Segundo um levantamento da NielsenIQ|Ebit, o faturamento do varejo digital em 2022 teve queda de 23% ante o mesmo período de 2021. Contudo, o estudo mostra que, ao comparar os 25 dias anteriores à Black Friday dos dois anos, a diferença de faturamento foi de apenas 1%. Na avaliação da empresa de fornecimento de dados, o resultado demonstra uma estabilidade nas vendas do setor.

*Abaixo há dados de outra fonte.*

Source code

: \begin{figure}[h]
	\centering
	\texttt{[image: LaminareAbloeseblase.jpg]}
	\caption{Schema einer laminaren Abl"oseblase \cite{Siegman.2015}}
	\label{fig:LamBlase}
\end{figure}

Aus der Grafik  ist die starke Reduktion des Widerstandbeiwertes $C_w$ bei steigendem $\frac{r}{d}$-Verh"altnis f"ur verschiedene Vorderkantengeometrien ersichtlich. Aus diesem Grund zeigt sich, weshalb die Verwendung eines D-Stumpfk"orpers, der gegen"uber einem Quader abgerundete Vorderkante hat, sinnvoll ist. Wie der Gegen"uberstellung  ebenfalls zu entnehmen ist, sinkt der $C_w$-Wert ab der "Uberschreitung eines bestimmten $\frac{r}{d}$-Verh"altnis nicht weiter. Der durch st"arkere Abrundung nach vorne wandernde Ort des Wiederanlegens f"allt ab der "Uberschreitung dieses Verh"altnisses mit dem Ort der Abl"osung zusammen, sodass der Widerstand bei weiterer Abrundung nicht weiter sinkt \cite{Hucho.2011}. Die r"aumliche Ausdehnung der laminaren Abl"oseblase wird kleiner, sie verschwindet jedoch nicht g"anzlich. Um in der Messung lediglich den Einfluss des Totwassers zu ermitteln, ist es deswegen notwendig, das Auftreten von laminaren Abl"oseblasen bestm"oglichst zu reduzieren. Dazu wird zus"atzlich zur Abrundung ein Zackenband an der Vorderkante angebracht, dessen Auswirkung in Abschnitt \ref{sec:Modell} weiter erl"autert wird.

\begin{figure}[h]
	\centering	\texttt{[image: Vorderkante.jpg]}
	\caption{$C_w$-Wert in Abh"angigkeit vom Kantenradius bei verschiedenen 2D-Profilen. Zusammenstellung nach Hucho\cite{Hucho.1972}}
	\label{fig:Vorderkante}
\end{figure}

“Ao considerarmos que a economia brasileira vive um momento desafiador e que, em 2022, as lojas físicas estão de volta, em peso, para competir com o e-commerce, é interessante perceber que a queda demonstra, na verdade, estabilidade”, afirma Marcelo Osanai, responsável pela área de e-commerce da NielsenIQ. “É como se o e-commerce, por ter uma força extra, se mantivesse vivo e forte na data especial.”

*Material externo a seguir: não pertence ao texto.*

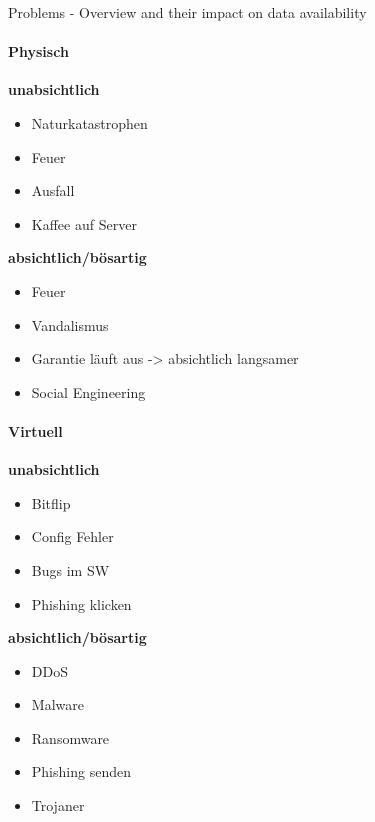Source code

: \begin{concept}{Problems - Overview} and their impact on data availability
\paragraph{Physisch}
\textbf{unabsichtlich}
\begin{itemize}
    \item Naturkatastrophen
    \item Feuer
    \item Ausfall
    \item Kaffee auf Server
\end{itemize}

\textbf{absichtlich/bösartig}
\begin{itemize}
    \item Feuer
    \item Vandalismus
    \item Garantie läuft aus -> absichtlich langsamer
    \item Social Engineering
\end{itemize}

\paragraph{Virtuell}
\textbf{unabsichtlich}
\begin{itemize}
    \item Bitflip
    \item Config Fehler
    \item Bugs im SW
    \item Phishing klicken
\end{itemize}

\textbf{absichtlich/bösartig}
\begin{itemize}
    \item DDoS
    \item Malware
    \item Ransomware
    \item Phishing senden
    \item Trojaner
\end{itemize}
\end{concept}

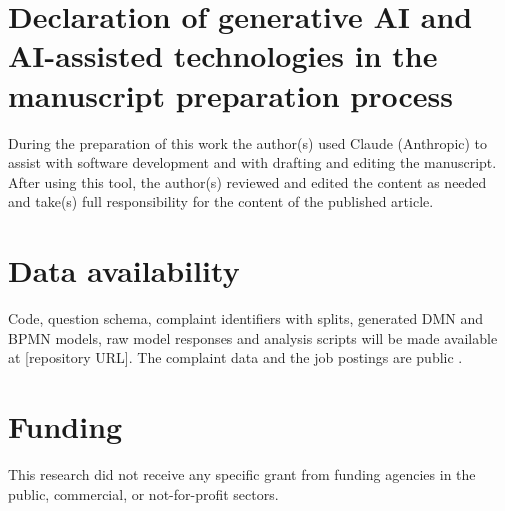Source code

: \documentclass[a4paper,fleqn]{cas-sc}
\theoremstyle{definition}
\begin{document}
\section*{Declaration of generative AI and AI-assisted technologies in the manuscript preparation process}
During the preparation of this work the author(s) used Claude (Anthropic) to assist with software development and with drafting and editing the manuscript. After using this tool, the author(s) reviewed and edited the content as needed and take(s) full responsibility for the content of the published article.

\section*{Data availability}\label{sec:data-availability}
Code, question schema, complaint identifiers with splits, generated DMN and BPMN models, raw model responses and analysis scripts will be made available at [repository URL]. The complaint data and the job postings are public \citep{cfpb2026,heineman2025,vidros2017}.

\section*{Funding}
This research did not receive any specific grant from funding agencies in the public, commercial, or not-for-profit sectors.



\end{document}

Inflação e inadimplência atrapalharam o setor
Um ponto de convergência entre os especialistas é o impacto dos fatores macroeconômicos no País na data de compras. Para Reis, da SBS, a alta da Selic, a inflação e o aumento na inadimplência entre os brasileiros podem ter deixado os consumidores mais receosos na hora de finalizar suas compras. Como resultado, o especialista destaca o aumento nas compras feitas com meios de pagamento instantâneo, como débito e Pix. “A junção desses fatores freia o consumo das famílias, que estão com a grana mais curta e mais medo de se endividar, preferindo pagar à vista”, afirma.
De acordo com dados de pagamentos online do Mercado Pago - braço financeiro do Mercado Livre-, as compras feitas com Pix no e-commerce durante a semana da Black Friday cresceram 52% no comparativo entre 2021 e 2022, enquanto as operações via cartão de crédito aumentaram 8% para o mesmo período. O boleto, por sua vez, de um ano a outro, teve queda de 28%, conforme a financeira do gigante argentino do e-commerce.

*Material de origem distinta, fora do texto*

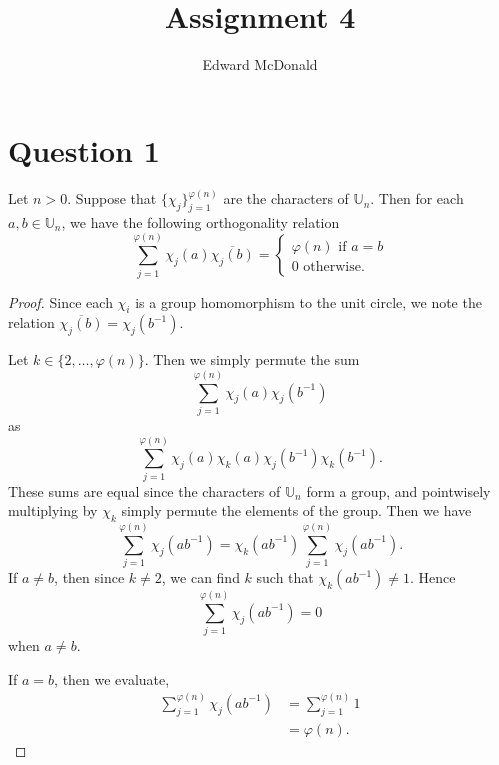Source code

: \documentclass{unswmaths}
\begin{document}
\subject{Number Theory}
\author{Edward McDonald}
\title{Assignment 4}


\setlength\parindent{0pt}

\newcommand{\Unit}{\mathbb{U}}
\newcommand{\modulo}[1]{\;\operatorname{mod}\;#1}

\unswtitle{}

\section*{Question 1}
    \begin{lemma}
        \label{charOrth}
        Let $n > 0$. Suppose that $\{\chi_j\}_{j=1}^{\varphi(n)}$ are the characters
        of $\Unit_n$. Then for each $a,b\in \Unit_n$, we have the following orthogonality
        relation
        \begin{equation*}
            \sum_{j=1}^{\varphi(n)} \chi_j(a)\overline{\chi_j(b)} = \begin{cases}
                \varphi(n)\text{ if }a = b\\
                0\text{ otherwise.}
            \end{cases}
        \end{equation*}
    \end{lemma}
    \begin{proof}
        Since each $\chi_i$ is a group homomorphism to the unit circle,
        we note the relation $\overline{\chi_j(b)} = \chi_j(b^{-1})$. 
        
        Let $k \in \{2,\ldots,\varphi(n)\}$. Then we simply permute
        the sum
        \begin{equation*}
            \sum_{j=1}^{\varphi(n)} \chi_j(a)\chi_j(b^{-1})
        \end{equation*}
        as
        \begin{equation*}
            \sum_{j=1}^{\varphi(n)} \chi_j(a)\chi_k(a)\chi_j(b^{-1})\chi_{k}(b^{-1}).
        \end{equation*}
        These sums are equal since the characters of $\Unit_n$ form a group, and pointwisely
        multiplying by $\chi_k$ simply permute the elements of the group. Then we have
        \begin{equation*}
            \sum_{j=1}^{\varphi(n)} \chi_j(ab^{-1}) = \chi_k(ab^{-1})\sum_{j=1}^{\varphi(n)} \chi_j(ab^{-1}).
        \end{equation*}
        If $a \neq b$, then since $k \neq 2$, we can find $k$ such that $\chi_k(ab^{-1}) \neq 1$. Hence
        \begin{equation*}
            \sum_{j=1}^{\varphi(n)} \chi_j(ab^{-1}) = 0
        \end{equation*}
        when $a\neq b$.
        
        If $a = b$, then we evaluate,
        \begin{align*}
            \sum_{j=1}^{\varphi(n)} \chi_j(ab^{-1}) &= \sum_{j=1}^{\varphi(n)} 1\\
            &= \varphi(n).
        \end{align*}
    \end{proof}
\end{document}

Para o diretor de operações da Paschoalotto, Guilherme Busch, além de estar menos propenso às compras, o consumidor brasileiro também teve dificuldade de aproveitar a Black Friday para reaver o crédito no mercado. Busch conta que, apesar de quase 100% dos clientes da companhia terem lançado campanhas de descontos e parcelamento de dívidas, os clientes têm demonstrado uma maior dificuldade de honrar com as negociações. “Antes nós ligávamos com uma oferta e o cliente aceitava e pagava os débitos. Hoje em dia, é preciso um esforço muito maior para recuperar o crédito e efetivar o negócio”, aponta.